At press time, congressional leaders were seeking to resolve an impasse over the insistence by some members of the Republican leadership to hold tax sweeteners in a pension reform bill hostage to an estate tax reform package.
At risk is a years-long effort to reform the defined benefit pension system and not impose billions of dollars of cost on the federal government to bail out insolvent pension plans.
Commenting on the issue at noon last Thursday, Dermot Healey, president of the Association for Advanced Life Underwriting, said, “While the situation remains fluid at this time, it remains clear that there is still an appetite for consideration of an estate tax reform proposal in Congress that would likely prove unsustainable over the long term.”

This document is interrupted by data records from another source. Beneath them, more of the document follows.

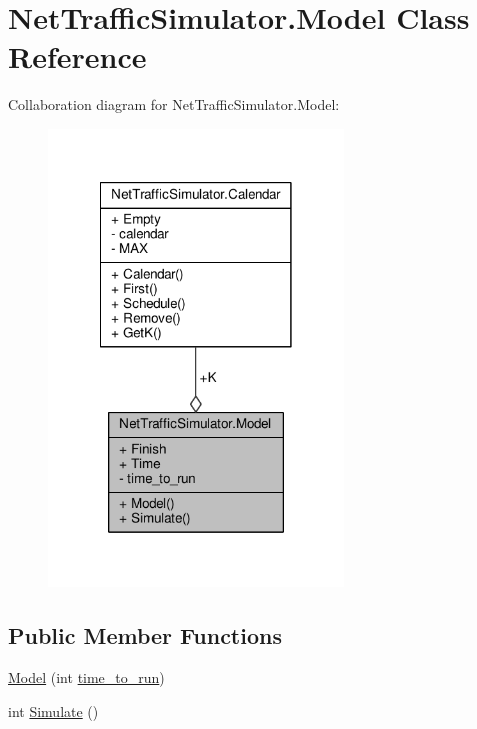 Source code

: \hypertarget{classNetTrafficSimulator_1_1Model}{\section{Net\-Traffic\-Simulator.\-Model Class Reference}
\label{classNetTrafficSimulator_1_1Model}
}


Collaboration diagram for Net\-Traffic\-Simulator.\-Model\-:
\nopagebreak
\begin{figure}[H]
\begin{center}
\leavevmode
\includegraphics[width=222pt]{classNetTrafficSimulator_1_1Model__coll__graph}
\end{center}
\end{figure}
\subsection*{Public Member Functions}
\begin{DoxyCompactItemize}
\item 
\hyperlink{classNetTrafficSimulator_1_1Model_ad9698499cd42431307eafdeb5bc3a389}{Model} (int \hyperlink{classNetTrafficSimulator_1_1Model_aebc7f9cbd7b5173c05d8a382677936b5}{time\-\_\-to\-\_\-run})
\item 
int \hyperlink{classNetTrafficSimulator_1_1Model_ad14992e9ea6dbec2bd99a3f5daff218b}{Simulate} ()
\end{DoxyCompactItemize}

He said the House could consider something before adjournment and send it to the Senate for consideration in September, which was the subject of an urgent meeting at noon Thursday among the Senate Republican leadership, several Senate members of the pension reform conference committee, and Sen. Max Baucus, D-Mont., ranking minority member of the Senate Finance Committee and also a member of the conference committee.
“AALU will continue its efforts to advocate in favor of fair, fiscally responsible and permanent estate tax reform, and AALU members will address this issue with legislators while they are in their home states during the August recess,” Healey said.
While negotiators working Wednesday night were able to resolve differences in the bill, four Republican senators who are members of the committee threatened not to sign the conference report if a package of so-called extenders of popular business tax cuts was removed from the pension reform bill and attached to a new estate tax bill.